Bild: Malki (in gelb), Köckenberger (in hellblau), Hemo (kariert), Çeto (mit …
Das ist meine Tochter!“, ruft eine nach Berlin geflüchtete Mutter mit Stolz
in der Stimme, als die „Fraktion Schwimmer mit Trampolin“ ins
Scheinwerferlicht der Manege hüpft.
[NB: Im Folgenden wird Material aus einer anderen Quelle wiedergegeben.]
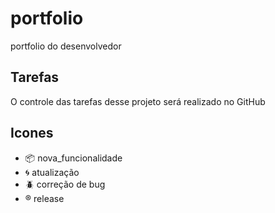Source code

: # portfolio
portfolio do desenvolvedor 

## Tarefas

O controle das tarefas desse projeto será realizado no GitHub

## Icones

- :package: nova_funcionalidade
- :cyclone: atualização
- :beetle: correção de bug
- :registered: release
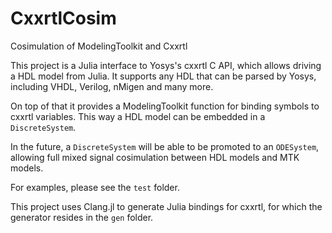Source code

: # CxxrtlCosim
Cosimulation of ModelingToolkit and Cxxrtl

This project is a Julia interface to Yosys's cxxrtl C API, which allows driving a HDL model from Julia.
It supports any HDL that can be parsed by Yosys, including VHDL, Verilog, nMigen and many more.

On top of that it provides a ModelingToolkit function for binding symbols to cxxrtl variables.
This way a HDL model can be embedded in a `DiscreteSystem`.

In the future, a `DiscreteSystem` will be able to be promoted to an `ODESystem`, allowing full mixed signal cosimulation between HDL models and MTK models.

For examples, please see the `test` folder.

This project uses Clang.jl to generate Julia bindings for cxxrtl, for which the generator resides in the `gen` folder.
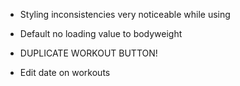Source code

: 
- Styling inconsistencies very noticeable while using
- Default no loading value to bodyweight


- DUPLICATE WORKOUT BUTTON!
- Edit date on workouts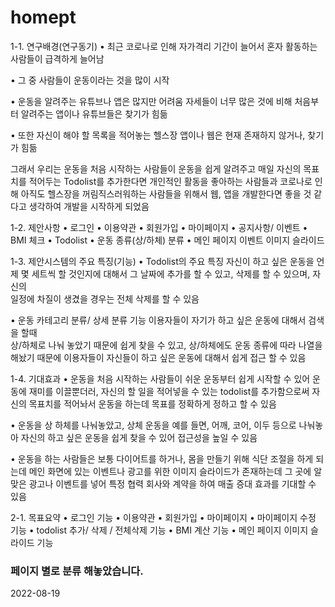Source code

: # homept
1-1. 연구배경(연구동기)
• 최근 코로나로 인해 자가격리 기간이 늘어서 혼자 활동하는 사람들이 급격하게 늘어남

• 그 중 사람들이 운동이라는 것을 많이 시작

• 운동을 알려주는 유튜브나 앱은 많지만 어려움 자세들이 너무 많은 것에 비해 처음부터 알려주는 앱이나 유튜브들은 찾기가 힘듦

• 또한 자신이 해야 할 목록을 적어놓는 헬스장 앱이나 웹은 현재
존재하지 않거나, 찾기가 힘듦

그래서 우리는 운동을 처음 시작하는 사람들이 운동을 쉽게 알려주고
매일 자신의 목표치를 적어두는 Todolist를 추가한다면 개인적인 활동을 좋아하는 사람들과 코로나로 인해 아직도 헬스장을 꺼림직스러워하는 사람들을 위해서 웹, 앱을 개발한다면 좋을 것 같다고 생각하여
개발을 시작하게 되었음

1-2. 제안사항
• 로그인
• 이용약관
• 회원가입
• 마이페이지
• 공지사항/ 이벤트 
• BMI 체크
• Todolist
• 운동 종류(상/하체) 분류
• 메인 페이지 이벤트 이미지 슬라이드 

1-3. 제안시스템의 주요 특징(기능)
 • Todolist의 주요 특징
   자신이 하고 싶은 운동을 언제 몇 세트씩 할 것인지에 대해서 
   그 날짜에 추가를 할 수 있고, 삭제를 할 수 있으며, 자신의  
   일정에 차질이 생겼을 경우는 전체 삭제를 할 수 있음

 • 운동 카테고리 분류/ 상세 분류 기능
   이용자들이 자기가 하고 싶은 운동에 대해서 검색을 할때  
   상/하체로 나눠 놓았기 때문에 쉽게 찾을 수 있고,
   상/하체에도 운동 종류에 따라 나열을 해놨기 때문에 
   이용자들이 자신들이 하고 싶은 운동에 대해서 쉽게 접근 
   할 수 있음

1-4. 기대효과
 • 운동을 처음 시작하는 사람들이 쉬운 운동부터 쉽게 시작할 수 있어 운동에 재미를 이끌뿐더러, 자신의 할 일을 적어넣을 수 있는 todolist를 추가함으로써 자신의 목표치를 적어놔서 운동을 하는데 목표를 정확하게 정하고 할 수 있음

 • 운동을 상 하체를 나눠놓았고, 상체 운동을 예를 들면, 
어깨, 코어, 이두 등으로 나눠놓아 자신의 하고 싶은 운동을 쉽게 
찾을 수 있어 접근성을 높일 수 있음

• 운동을 하는 사람들은 보통 다이어트를 하거나, 몸을 만들기 위해 식단 조절을 하게 되는데 메인 화면에 있는 이벤트나 광고를 위한 
이미지 슬라이드가 존재하는데 그 곳에 알맞은 광고나 이벤트를 넣어 특정 협력 회사와 계약을 하여 매출 증대 효과를 기대할 수 있음

2-1. 목표요약
 • 로그인 기능
 • 이용약관
 • 회원가입
 • 마이페이지
 • 마이페이지 수정 기능
 • todolist 추가/ 삭제 / 전체삭제 기능
 • BMI 계산 기능
 • 메인 페이지 이미지 슬라이드 기능


<h3> 페이지 별로 분류 해놓았습니다. </h3>
2022-08-19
Die Frau sitzt in der zweiten Reihe des
vollen Zirkuszeltes, schräg hinter Integrationssenatorin Elke Breitenbach
(Die Linke) und den Ehrengästen, Rojîn Çeto, Feremez Hemo und Nahrin Malki,
alle drei Bürgermeister*innen in Dêrik, Kreuzbergs neuer Partnerstadt im
autonomen nordsyrischen Rojava.
Im [1][Kinderzirkus Cabuwazi] am Tempelhofer Feld fand am vergangenen
Sonntag zum dritten Mal das „Festival der Bewegungsfreiheit“ statt.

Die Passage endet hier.